*Task description:*
Find and return every line of the data that contains the word "element".

=== Dataset records ===

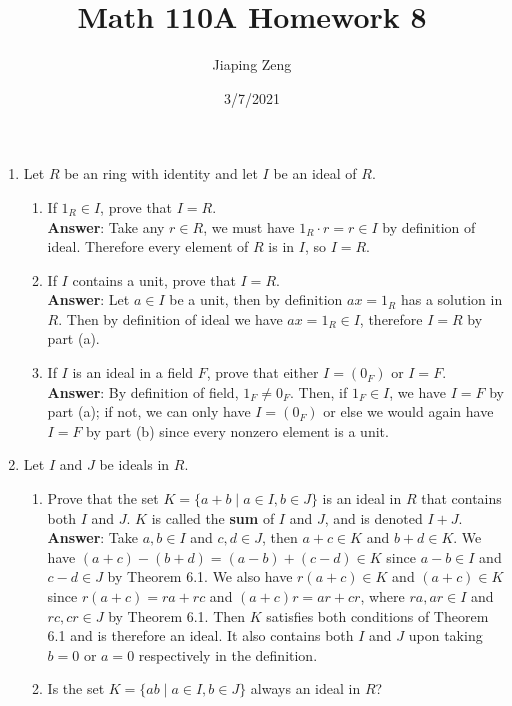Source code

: \documentclass{article}
\title{Math 110A Homework 8}
\date{3/7/2021}
\author{Jiaping Zeng}
\begin{document}
\maketitle

\begin{enumerate}
      \item Let $R$ be an ring with identity and let $I$ be an ideal of $R$.
            \begin{enumerate}
                  \item If $1_R\in I$, prove that $I=R$.\\
                        \textbf{Answer}: Take any $r\in R$, we must have $1_R\cdot r=r\in I$ by definition of ideal. Therefore every element of $R$ is in $I$, so $I=R$.
                  \item If $I$ contains a unit, prove that $I=R$.\\
                        \textbf{Answer}: Let $a\in I$ be a unit, then by definition $ax=1_R$ has a solution in $R$. Then by definition of ideal we have $ax=1_R\in I$, therefore $I=R$ by part (a).
                  \item If $I$ is an ideal in a field $F$, prove that either $I=(0_F)$ or $I=F$.\\
                        \textbf{Answer}: By definition of field, $1_F\neq 0_F$. Then, if $1_F\in I$, we have $I=F$ by part (a); if not, we can only have $I=(0_F)$ or else we would again have $I=F$ by part (b) since every nonzero element is a unit.
            \end{enumerate}
      \item Let $I$ and $J$ be ideals in $R$.
            \begin{enumerate}
                  \item Prove that the set $K=\{a+b\mid a\in I, b\in J\}$ is an ideal in $R$ that contains both $I$ and $J$. $K$ is called the \textbf{sum} of $I$ and $J$, and is denoted $I+J$.\\
                        \textbf{Answer}: Take $a,b\in I$ and $c,d\in J$, then $a+c\in K$ and $b+d\in K$. We have $(a+c)-(b+d)=(a-b)+(c-d)\in K$ since $a-b\in I$ and $c-d\in J$ by Theorem 6.1. We also have $r(a+c)\in K$ and $(a+c)\in K$ since $r(a+c)=ra+rc$ and $(a+c)r=ar+cr$, where $ra,ar\in I$ and $rc,cr\in J$ by Theorem 6.1. Then $K$ satisfies both conditions of Theorem 6.1 and is therefore an ideal. It also contains both $I$ and $J$ upon taking $b=0$ or $a=0$ respectively in the definition.
                  \item Is the set $K=\{ab\mid a\in I, b\in J\}$ always an ideal in $R$?\\

\end{enumerate}
\end{enumerate}
\end{document}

===

*Problem solution:*
                        \textbf{Answer}: Take any $r\in R$, we must have $1_R\cdot r=r\in I$ by definition of ideal. Therefore every element of $R$ is in $I$, so $I=R$.
                        \textbf{Answer}: By definition of field, $1_F\neq 0_F$. Then, if $1_F\in I$, we have $I=F$ by part (a); if not, we can only have $I=(0_F)$ or else we would again have $I=F$ by part (b) since every nonzero element is a unit.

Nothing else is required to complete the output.